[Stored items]
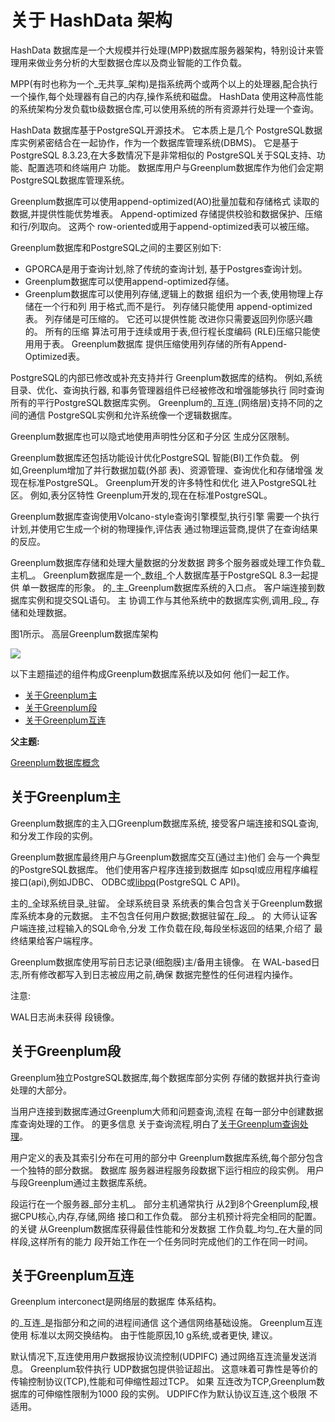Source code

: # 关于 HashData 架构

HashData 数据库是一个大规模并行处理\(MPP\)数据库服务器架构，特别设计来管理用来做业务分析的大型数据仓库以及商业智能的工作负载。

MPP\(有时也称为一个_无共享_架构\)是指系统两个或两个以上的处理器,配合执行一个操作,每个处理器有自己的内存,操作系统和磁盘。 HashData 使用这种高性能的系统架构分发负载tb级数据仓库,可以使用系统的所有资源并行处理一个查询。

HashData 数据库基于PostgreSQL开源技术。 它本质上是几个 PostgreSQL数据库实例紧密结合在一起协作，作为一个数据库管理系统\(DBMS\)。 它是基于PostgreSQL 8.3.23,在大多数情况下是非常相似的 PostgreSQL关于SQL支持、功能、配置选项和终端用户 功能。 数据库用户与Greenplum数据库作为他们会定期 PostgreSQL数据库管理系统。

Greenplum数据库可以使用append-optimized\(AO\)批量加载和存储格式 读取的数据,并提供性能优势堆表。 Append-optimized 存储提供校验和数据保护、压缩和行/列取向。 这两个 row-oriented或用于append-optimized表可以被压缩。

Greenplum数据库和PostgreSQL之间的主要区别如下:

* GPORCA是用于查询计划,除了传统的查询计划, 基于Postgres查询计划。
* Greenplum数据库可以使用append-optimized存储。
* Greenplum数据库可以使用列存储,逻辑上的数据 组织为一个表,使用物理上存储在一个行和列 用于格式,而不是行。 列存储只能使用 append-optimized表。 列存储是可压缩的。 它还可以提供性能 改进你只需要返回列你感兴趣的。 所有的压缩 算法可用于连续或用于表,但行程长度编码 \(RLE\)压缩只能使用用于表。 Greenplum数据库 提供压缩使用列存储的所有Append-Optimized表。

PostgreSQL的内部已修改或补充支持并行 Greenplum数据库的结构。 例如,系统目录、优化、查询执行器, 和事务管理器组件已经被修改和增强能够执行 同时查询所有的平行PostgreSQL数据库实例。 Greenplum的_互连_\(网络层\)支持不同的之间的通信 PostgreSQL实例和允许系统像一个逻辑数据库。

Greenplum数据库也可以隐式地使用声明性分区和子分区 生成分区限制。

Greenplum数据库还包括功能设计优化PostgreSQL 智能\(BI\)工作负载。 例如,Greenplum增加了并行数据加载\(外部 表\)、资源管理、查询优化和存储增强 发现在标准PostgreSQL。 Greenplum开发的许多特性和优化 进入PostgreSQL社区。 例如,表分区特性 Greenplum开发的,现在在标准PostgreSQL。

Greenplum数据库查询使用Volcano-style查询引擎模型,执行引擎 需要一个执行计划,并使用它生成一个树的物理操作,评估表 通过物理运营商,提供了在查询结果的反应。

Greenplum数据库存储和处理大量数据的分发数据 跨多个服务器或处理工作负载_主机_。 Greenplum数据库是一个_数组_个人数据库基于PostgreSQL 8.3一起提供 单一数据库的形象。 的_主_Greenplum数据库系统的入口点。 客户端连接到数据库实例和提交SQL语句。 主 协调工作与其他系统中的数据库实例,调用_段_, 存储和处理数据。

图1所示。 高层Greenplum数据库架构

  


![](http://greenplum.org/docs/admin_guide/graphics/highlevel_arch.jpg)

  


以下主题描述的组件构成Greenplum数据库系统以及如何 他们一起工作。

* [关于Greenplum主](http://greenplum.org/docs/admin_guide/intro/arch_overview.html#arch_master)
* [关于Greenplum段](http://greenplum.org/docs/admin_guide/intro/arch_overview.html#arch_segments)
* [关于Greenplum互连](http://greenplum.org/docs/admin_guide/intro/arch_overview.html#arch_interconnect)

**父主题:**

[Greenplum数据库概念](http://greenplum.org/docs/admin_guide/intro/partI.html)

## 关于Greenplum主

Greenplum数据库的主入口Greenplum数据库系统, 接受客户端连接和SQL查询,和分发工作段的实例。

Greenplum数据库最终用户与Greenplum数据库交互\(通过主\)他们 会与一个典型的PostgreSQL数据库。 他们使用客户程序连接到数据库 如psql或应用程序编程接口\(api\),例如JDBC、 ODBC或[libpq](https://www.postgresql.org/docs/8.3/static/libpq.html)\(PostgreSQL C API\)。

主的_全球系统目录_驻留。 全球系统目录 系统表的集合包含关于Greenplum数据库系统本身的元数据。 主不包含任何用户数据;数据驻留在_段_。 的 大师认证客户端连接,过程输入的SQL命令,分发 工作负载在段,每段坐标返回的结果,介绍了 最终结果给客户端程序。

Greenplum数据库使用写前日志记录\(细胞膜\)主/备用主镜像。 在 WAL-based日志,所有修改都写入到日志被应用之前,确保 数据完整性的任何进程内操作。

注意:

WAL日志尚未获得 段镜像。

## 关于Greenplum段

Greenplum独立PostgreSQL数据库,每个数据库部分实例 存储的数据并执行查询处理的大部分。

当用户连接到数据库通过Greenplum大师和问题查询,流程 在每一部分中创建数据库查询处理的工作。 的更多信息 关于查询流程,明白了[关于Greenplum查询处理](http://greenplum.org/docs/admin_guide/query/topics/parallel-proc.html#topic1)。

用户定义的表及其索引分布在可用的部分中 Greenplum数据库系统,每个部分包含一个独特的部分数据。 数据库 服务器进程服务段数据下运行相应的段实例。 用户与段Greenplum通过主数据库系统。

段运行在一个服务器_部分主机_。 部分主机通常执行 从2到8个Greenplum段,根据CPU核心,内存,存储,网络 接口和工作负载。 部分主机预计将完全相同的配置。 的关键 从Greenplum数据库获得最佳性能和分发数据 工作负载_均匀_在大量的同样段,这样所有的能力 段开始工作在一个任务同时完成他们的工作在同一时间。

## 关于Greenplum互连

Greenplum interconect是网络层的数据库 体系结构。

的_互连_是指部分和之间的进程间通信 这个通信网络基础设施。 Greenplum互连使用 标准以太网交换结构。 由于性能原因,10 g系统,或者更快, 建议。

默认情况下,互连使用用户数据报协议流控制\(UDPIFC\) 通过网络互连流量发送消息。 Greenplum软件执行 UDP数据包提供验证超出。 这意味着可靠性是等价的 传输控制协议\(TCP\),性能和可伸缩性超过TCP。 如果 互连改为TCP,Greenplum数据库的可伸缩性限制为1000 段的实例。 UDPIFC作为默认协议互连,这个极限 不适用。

* * *

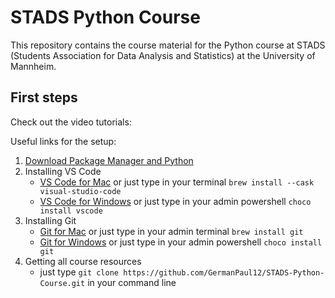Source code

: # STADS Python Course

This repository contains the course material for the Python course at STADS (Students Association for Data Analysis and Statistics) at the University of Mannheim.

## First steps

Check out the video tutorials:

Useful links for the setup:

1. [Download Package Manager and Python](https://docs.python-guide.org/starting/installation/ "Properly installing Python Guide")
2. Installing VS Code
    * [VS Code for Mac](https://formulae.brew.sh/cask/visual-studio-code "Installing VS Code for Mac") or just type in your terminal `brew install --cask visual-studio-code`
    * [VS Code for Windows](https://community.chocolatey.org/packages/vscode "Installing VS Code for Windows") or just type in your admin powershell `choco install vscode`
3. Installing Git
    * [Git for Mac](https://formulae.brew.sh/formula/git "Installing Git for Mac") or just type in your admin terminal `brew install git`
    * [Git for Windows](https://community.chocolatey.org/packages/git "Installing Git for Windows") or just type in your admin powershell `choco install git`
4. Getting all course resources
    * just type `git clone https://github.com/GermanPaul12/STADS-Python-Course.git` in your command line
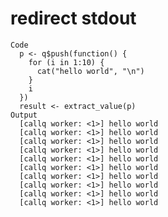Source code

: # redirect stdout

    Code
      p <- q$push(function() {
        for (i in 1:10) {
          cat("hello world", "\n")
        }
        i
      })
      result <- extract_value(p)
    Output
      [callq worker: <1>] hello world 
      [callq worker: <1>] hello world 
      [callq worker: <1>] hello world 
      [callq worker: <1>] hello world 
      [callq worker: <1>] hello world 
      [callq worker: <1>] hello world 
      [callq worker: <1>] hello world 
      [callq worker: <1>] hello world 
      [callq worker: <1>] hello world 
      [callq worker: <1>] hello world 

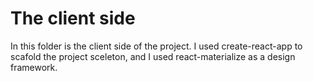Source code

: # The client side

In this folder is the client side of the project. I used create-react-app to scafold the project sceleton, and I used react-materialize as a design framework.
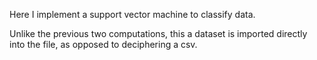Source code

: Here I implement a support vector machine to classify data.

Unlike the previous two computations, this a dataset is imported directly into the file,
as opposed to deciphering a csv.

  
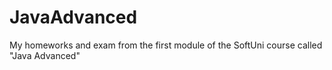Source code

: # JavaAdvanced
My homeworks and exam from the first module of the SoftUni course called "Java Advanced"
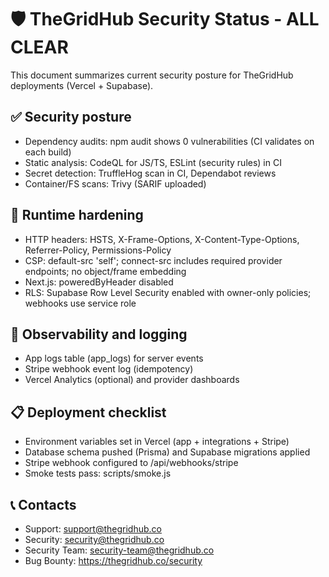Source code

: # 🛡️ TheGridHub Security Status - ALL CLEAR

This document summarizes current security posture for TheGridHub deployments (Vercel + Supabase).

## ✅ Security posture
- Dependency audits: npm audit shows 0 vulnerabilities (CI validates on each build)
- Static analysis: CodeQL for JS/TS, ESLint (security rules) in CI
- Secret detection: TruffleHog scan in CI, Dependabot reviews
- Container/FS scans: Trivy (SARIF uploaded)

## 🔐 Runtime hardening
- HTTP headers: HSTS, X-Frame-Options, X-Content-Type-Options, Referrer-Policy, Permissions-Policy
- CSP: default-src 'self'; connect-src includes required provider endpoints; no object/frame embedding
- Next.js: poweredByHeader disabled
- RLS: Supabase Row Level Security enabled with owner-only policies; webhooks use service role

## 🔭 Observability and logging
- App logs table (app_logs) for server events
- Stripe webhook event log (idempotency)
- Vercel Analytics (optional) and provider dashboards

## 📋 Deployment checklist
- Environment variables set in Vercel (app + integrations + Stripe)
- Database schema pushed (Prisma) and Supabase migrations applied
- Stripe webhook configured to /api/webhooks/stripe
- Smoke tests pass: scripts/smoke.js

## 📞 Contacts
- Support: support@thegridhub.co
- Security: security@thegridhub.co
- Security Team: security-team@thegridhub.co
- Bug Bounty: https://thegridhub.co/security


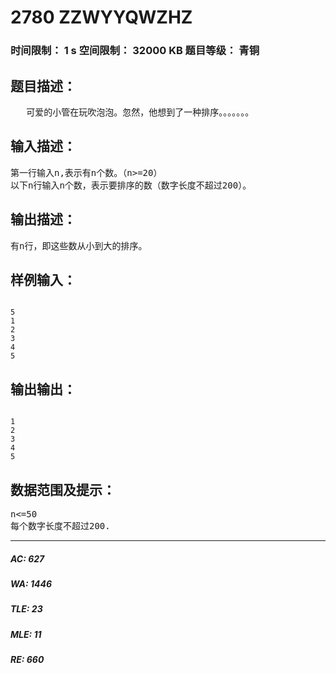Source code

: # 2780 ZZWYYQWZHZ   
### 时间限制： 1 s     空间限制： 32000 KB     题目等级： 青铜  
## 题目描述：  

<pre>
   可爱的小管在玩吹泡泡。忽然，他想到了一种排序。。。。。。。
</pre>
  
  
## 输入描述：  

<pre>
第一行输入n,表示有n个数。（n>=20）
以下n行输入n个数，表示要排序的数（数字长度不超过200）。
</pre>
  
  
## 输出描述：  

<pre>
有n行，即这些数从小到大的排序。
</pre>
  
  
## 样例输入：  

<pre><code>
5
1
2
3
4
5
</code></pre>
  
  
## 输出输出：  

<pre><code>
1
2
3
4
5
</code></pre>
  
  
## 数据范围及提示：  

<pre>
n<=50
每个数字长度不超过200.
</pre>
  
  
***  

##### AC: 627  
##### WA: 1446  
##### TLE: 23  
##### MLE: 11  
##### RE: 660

==

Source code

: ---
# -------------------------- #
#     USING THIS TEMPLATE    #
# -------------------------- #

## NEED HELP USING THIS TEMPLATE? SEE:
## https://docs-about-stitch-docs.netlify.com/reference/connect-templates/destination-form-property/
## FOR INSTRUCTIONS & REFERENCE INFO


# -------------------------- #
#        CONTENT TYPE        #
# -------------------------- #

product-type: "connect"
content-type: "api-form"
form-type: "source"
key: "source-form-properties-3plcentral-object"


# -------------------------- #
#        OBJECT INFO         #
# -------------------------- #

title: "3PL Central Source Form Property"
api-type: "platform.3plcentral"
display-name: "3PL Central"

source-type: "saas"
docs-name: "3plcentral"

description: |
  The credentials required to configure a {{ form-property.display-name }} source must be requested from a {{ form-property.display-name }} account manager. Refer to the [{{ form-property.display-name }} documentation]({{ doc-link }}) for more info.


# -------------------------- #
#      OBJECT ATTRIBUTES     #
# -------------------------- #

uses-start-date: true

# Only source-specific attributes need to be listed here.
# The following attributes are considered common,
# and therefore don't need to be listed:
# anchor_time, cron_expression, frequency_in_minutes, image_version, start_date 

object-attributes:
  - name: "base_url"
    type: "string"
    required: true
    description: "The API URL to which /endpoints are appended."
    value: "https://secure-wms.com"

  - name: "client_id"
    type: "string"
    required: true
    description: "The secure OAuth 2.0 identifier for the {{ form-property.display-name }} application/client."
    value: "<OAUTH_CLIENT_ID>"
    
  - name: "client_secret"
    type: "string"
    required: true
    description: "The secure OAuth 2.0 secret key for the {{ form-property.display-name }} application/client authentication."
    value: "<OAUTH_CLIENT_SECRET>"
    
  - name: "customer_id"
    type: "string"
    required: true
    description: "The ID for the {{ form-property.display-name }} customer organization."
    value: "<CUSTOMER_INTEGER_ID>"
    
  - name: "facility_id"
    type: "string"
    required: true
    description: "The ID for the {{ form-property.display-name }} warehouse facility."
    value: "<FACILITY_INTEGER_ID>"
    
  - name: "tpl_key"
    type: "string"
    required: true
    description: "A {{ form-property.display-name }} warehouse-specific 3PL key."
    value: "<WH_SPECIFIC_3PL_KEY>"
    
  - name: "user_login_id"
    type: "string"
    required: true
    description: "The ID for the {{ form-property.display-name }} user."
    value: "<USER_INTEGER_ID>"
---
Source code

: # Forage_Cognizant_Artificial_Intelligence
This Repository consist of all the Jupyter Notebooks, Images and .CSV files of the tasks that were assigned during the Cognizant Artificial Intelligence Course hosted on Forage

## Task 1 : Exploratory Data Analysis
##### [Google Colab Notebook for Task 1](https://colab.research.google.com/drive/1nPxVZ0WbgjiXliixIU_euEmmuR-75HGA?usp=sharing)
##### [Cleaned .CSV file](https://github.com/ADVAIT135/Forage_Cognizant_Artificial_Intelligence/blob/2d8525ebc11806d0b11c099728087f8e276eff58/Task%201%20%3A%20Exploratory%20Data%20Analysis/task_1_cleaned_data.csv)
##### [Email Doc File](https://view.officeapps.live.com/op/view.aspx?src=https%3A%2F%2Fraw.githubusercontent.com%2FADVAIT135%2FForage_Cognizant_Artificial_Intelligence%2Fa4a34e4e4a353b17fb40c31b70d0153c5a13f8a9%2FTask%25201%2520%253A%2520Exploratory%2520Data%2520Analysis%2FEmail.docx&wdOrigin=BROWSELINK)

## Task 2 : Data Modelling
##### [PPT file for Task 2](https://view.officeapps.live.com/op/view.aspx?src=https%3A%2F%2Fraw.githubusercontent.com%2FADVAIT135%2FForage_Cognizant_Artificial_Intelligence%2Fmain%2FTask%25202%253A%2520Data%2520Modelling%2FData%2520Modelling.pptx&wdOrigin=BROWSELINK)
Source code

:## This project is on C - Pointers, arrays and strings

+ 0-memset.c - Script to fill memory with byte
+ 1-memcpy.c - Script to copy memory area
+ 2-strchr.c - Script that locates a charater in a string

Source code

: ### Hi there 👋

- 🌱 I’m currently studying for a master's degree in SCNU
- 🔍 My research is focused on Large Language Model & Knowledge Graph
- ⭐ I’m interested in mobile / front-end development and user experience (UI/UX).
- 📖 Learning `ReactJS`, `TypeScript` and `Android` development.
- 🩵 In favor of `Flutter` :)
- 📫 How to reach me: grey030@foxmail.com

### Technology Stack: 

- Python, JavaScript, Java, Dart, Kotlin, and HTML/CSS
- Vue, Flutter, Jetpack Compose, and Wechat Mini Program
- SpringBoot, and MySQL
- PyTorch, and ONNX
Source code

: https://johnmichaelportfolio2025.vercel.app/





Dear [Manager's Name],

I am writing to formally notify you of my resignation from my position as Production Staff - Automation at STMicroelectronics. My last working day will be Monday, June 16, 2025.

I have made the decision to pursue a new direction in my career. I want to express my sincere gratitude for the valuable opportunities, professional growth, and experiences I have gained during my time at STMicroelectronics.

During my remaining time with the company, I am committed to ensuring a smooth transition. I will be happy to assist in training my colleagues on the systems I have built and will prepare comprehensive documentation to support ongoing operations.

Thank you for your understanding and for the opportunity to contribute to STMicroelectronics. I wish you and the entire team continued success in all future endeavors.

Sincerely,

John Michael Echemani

Prompt »
Only a number should be given in reply: how many lines in the entries above hold "BROWSELINK".

Solution »
2